Controlá tu cadencia en subidas y bajadas. En cuestas, no aceleres demasiado al principio. En lugar de pisar fuerte, mantén un ritmo constante y movete con técnica. En bajadas, relajate y dejá que el cuerpo fluya, pero sin perder el control. No te dejes llevar por la gravedad 😎.
Probá hacer "fartlek" o cambios de ritmo sin estructura fija. Por ejemplo, durante una salida de 40 minutos, acelerá por 2-3 minutos y luego volvé a un ritmo cómodo. Esto te ayuda a adaptarte a variaciones de esfuerzo sin estancarte.
Incorporá entrenamientos con cambios de ritmo en medio de tus salidas largas. No es solo un entrenamiento para velocidad; también mejora la resistencia y enseña a gestionar el esfuerzo en distancias largas.

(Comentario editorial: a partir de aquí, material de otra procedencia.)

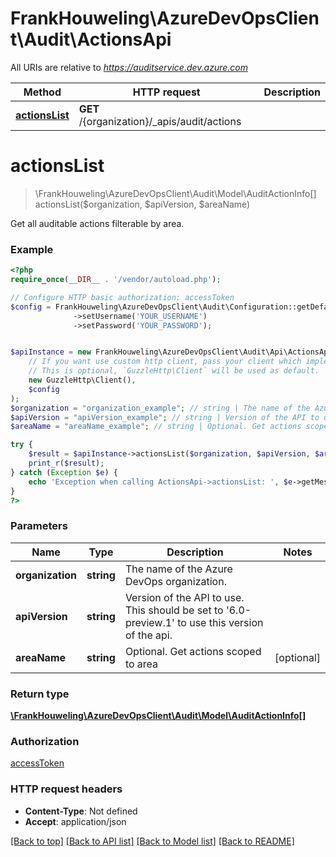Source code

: # FrankHouweling\AzureDevOpsClient\Audit\ActionsApi

All URIs are relative to *https://auditservice.dev.azure.com*

Method | HTTP request | Description
------------- | ------------- | -------------
[**actionsList**](ActionsApi.md#actionsList) | **GET** /{organization}/_apis/audit/actions | 


# **actionsList**
> \FrankHouweling\AzureDevOpsClient\Audit\Model\AuditActionInfo[] actionsList($organization, $apiVersion, $areaName)



Get all auditable actions filterable by area.

### Example
```php
<?php
require_once(__DIR__ . '/vendor/autoload.php');

// Configure HTTP basic authorization: accessToken
$config = FrankHouweling\AzureDevOpsClient\Audit\Configuration::getDefaultConfiguration()
              ->setUsername('YOUR_USERNAME')
              ->setPassword('YOUR_PASSWORD');


$apiInstance = new FrankHouweling\AzureDevOpsClient\Audit\Api\ActionsApi(
    // If you want use custom http client, pass your client which implements `GuzzleHttp\ClientInterface`.
    // This is optional, `GuzzleHttp\Client` will be used as default.
    new GuzzleHttp\Client(),
    $config
);
$organization = "organization_example"; // string | The name of the Azure DevOps organization.
$apiVersion = "apiVersion_example"; // string | Version of the API to use.  This should be set to '6.0-preview.1' to use this version of the api.
$areaName = "areaName_example"; // string | Optional. Get actions scoped to area

try {
    $result = $apiInstance->actionsList($organization, $apiVersion, $areaName);
    print_r($result);
} catch (Exception $e) {
    echo 'Exception when calling ActionsApi->actionsList: ', $e->getMessage(), PHP_EOL;
}
?>
```

### Parameters

Name | Type | Description  | Notes
------------- | ------------- | ------------- | -------------
 **organization** | **string**| The name of the Azure DevOps organization. |
 **apiVersion** | **string**| Version of the API to use.  This should be set to &#39;6.0-preview.1&#39; to use this version of the api. |
 **areaName** | **string**| Optional. Get actions scoped to area | [optional]

### Return type

[**\FrankHouweling\AzureDevOpsClient\Audit\Model\AuditActionInfo[]**](../Model/AuditActionInfo.md)

### Authorization

[accessToken](../../README.md#accessToken)

### HTTP request headers

 - **Content-Type**: Not defined
 - **Accept**: application/json

[[Back to top]](#) [[Back to API list]](../../README.md#documentation-for-api-endpoints) [[Back to Model list]](../../README.md#documentation-for-models) [[Back to README]](../../README.md)

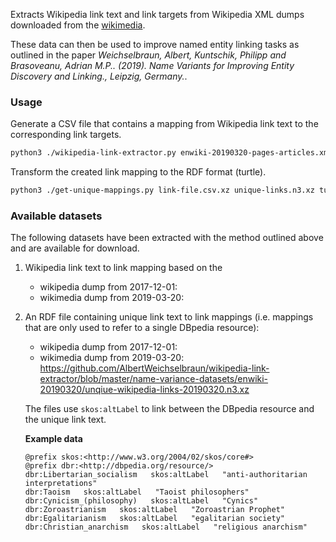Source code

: Extracts Wikipedia link text and link targets from Wikipedia XML dumps downloaded from the [wikimedia](https://meta.wikimedia.org/wiki/Data_dumps).

These data can then be used to improve named entity linking tasks as outlined in the paper *Weichselbraun, Albert, Kuntschik, Philipp and Brasoveanu, Adrian M.P.. (2019). Name Variants for Improving Entity Discovery and Linking., Leipzig, Germany.*.

### Usage

Generate a CSV file that contains a mapping from Wikipedia link text to the corresponding link targets.
```bash
python3 ./wikipedia-link-extractor.py enwiki-20190320-pages-articles.xml.bz2 link-file.csv.xz
```

Transform the created link mapping to the RDF format (turtle).
```bash
python3 ./get-unique-mappings.py link-file.csv.xz unique-links.n3.xz turtle
```

### Available datasets

The following datasets have been extracted with the method outlined above and are available for download.

 1. Wikipedia link text to link mapping based on the 
    - wikipedia dump from 2017-12-01: 
    - wikimedia dump from 2019-03-20: 
 2. An RDF file containing unique link text to link mappings (i.e. mappings that are only used to refer to a single DBpedia resource):
    - wikipedia dump from 2017-12-01:
    - wikimedia dump from 2019-03-20: https://github.com/AlbertWeichselbraun/wikipedia-link-extractor/blob/master/name-variance-datasets/enwiki-20190320/unqiue-wikipedia-links-20190320.n3.xz
    
    The files use `skos:altLabel` to link between the DBpedia resource and the unique link text.

    **Example data**
    ```turtle
    @prefix skos:<http://www.w3.org/2004/02/skos/core#>
    @prefix dbr:<http://dbpedia.org/resource/>
    dbr:Libertarian_socialism   skos:altLabel   "anti-authoritarian interpretations"
    dbr:Taoism   skos:altLabel   "Taoist philosophers"
    dbr:Cynicism_(philosophy)   skos:altLabel   "Cynics"
    dbr:Zoroastrianism   skos:altLabel   "Zoroastrian Prophet"
    dbr:Egalitarianism   skos:altLabel   "egalitarian society"
    dbr:Christian_anarchism   skos:altLabel   "religious anarchism"
    ```
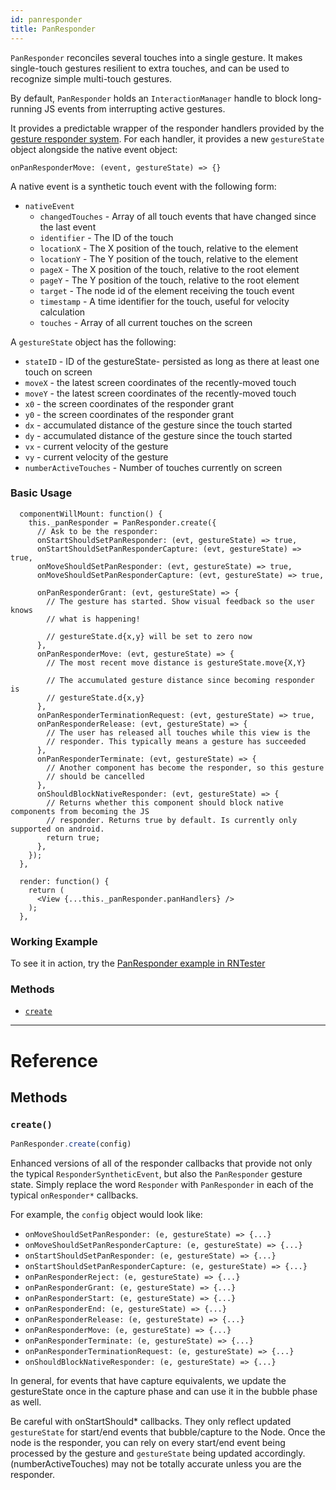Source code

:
 ```yaml
---
id: panresponder
title: PanResponder
---
```


`PanResponder` reconciles several touches into a single gesture. It makes
single-touch gestures resilient to extra touches, and can be used to
recognize simple multi-touch gestures.

By default, `PanResponder` holds an `InteractionManager` handle to block
long-running JS events from interrupting active gestures.

It provides a predictable wrapper of the responder handlers provided by the
[gesture responder system](docs/gesture-responder-system.html).
For each handler, it provides a new `gestureState` object alongside the
native event object:

```
onPanResponderMove: (event, gestureState) => {}
```

A native event is a synthetic touch event with the following form:

 - `nativeEvent`
     + `changedTouches` - Array of all touch events that have changed since the last event
     + `identifier` - The ID of the touch
     + `locationX` - The X position of the touch, relative to the element
     + `locationY` - The Y position of the touch, relative to the element
     + `pageX` - The X position of the touch, relative to the root element
     + `pageY` - The Y position of the touch, relative to the root element
     + `target` - The node id of the element receiving the touch event
     + `timestamp` - A time identifier for the touch, useful for velocity calculation
     + `touches` - Array of all current touches on the screen

A `gestureState` object has the following:

 - `stateID` - ID of the gestureState- persisted as long as there at least
    one touch on screen
 - `moveX` - the latest screen coordinates of the recently-moved touch
 - `moveY` - the latest screen coordinates of the recently-moved touch
 - `x0` - the screen coordinates of the responder grant
 - `y0` - the screen coordinates of the responder grant
 - `dx` - accumulated distance of the gesture since the touch started
 - `dy` - accumulated distance of the gesture since the touch started
 - `vx` - current velocity of the gesture
 - `vy` - current velocity of the gesture
 - `numberActiveTouches` - Number of touches currently on screen

### Basic Usage

```
  componentWillMount: function() {
    this._panResponder = PanResponder.create({
      // Ask to be the responder:
      onStartShouldSetPanResponder: (evt, gestureState) => true,
      onStartShouldSetPanResponderCapture: (evt, gestureState) => true,
      onMoveShouldSetPanResponder: (evt, gestureState) => true,
      onMoveShouldSetPanResponderCapture: (evt, gestureState) => true,

      onPanResponderGrant: (evt, gestureState) => {
        // The gesture has started. Show visual feedback so the user knows
        // what is happening!

        // gestureState.d{x,y} will be set to zero now
      },
      onPanResponderMove: (evt, gestureState) => {
        // The most recent move distance is gestureState.move{X,Y}

        // The accumulated gesture distance since becoming responder is
        // gestureState.d{x,y}
      },
      onPanResponderTerminationRequest: (evt, gestureState) => true,
      onPanResponderRelease: (evt, gestureState) => {
        // The user has released all touches while this view is the
        // responder. This typically means a gesture has succeeded
      },
      onPanResponderTerminate: (evt, gestureState) => {
        // Another component has become the responder, so this gesture
        // should be cancelled
      },
      onShouldBlockNativeResponder: (evt, gestureState) => {
        // Returns whether this component should block native components from becoming the JS
        // responder. Returns true by default. Is currently only supported on android.
        return true;
      },
    });
  },

  render: function() {
    return (
      <View {...this._panResponder.panHandlers} />
    );
  },

```

### Working Example

To see it in action, try the
[PanResponder example in RNTester](https://github.com/facebook/react-native/blob/master/RNTester/js/PanResponderExample.js)


### Methods

- [`create`](docs/panresponder.html#create)




---

# Reference

## Methods

### `create()`

```javascript
PanResponder.create(config)
```

Enhanced versions of all of the responder callbacks
that provide not only the typical `ResponderSyntheticEvent`, but also the `PanResponder` gesture state.  Simply replace the word `Responder` with
`PanResponder` in each of the typical `onResponder*` callbacks.

For example, the `config` object would look like:

- `onMoveShouldSetPanResponder: (e, gestureState) => {...}`
- `onMoveShouldSetPanResponderCapture: (e, gestureState) => {...}`
- `onStartShouldSetPanResponder: (e, gestureState) => {...}`
- `onStartShouldSetPanResponderCapture: (e, gestureState) => {...}`
- `onPanResponderReject: (e, gestureState) => {...}`
- `onPanResponderGrant: (e, gestureState) => {...}`
- `onPanResponderStart: (e, gestureState) => {...}`
- `onPanResponderEnd: (e, gestureState) => {...}`
- `onPanResponderRelease: (e, gestureState) => {...}`
- `onPanResponderMove: (e, gestureState) => {...}`
- `onPanResponderTerminate: (e, gestureState) => {...}`
- `onPanResponderTerminationRequest: (e, gestureState) => {...}`
- `onShouldBlockNativeResponder: (e, gestureState) => {...}`

In general, for events that have capture equivalents, we update the gestureState once in the capture phase and can use it in the bubble phase as well.

Be careful with onStartShould* callbacks. They only reflect updated `gestureState` for start/end events that bubble/capture to the Node. Once the node is the responder, you can rely on every start/end event  being processed by the gesture and `gestureState` being updated accordingly. (numberActiveTouches) may not be totally accurate unless you are the responder.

Escuchá a tu cuerpo. Si hay dolor punzante o algo fuera de lo normal, no ignores las señales. La diferencia entre una pequeña molestia y una lesión grave es tu capacidad de prevención. Escuchá y tomá un día de descanso si hace falta.
El core es la base de todo. Hacé 2-3 veces a la semana ejercicios como planchas laterales, puentes de glúteos, y bird dogs para mantener una buena postura y estabilidad durante la carrera.
Probá hacer un par de "tiradas largas" a un ritmo más lento, pero con distancias progresivas. Por ejemplo, empezar con 12 km a ritmo suave y, luego de algunas semanas, aumentar hasta 18 km. Eso te mejora la resistencia sin que te agarre el cansancio tan rápido.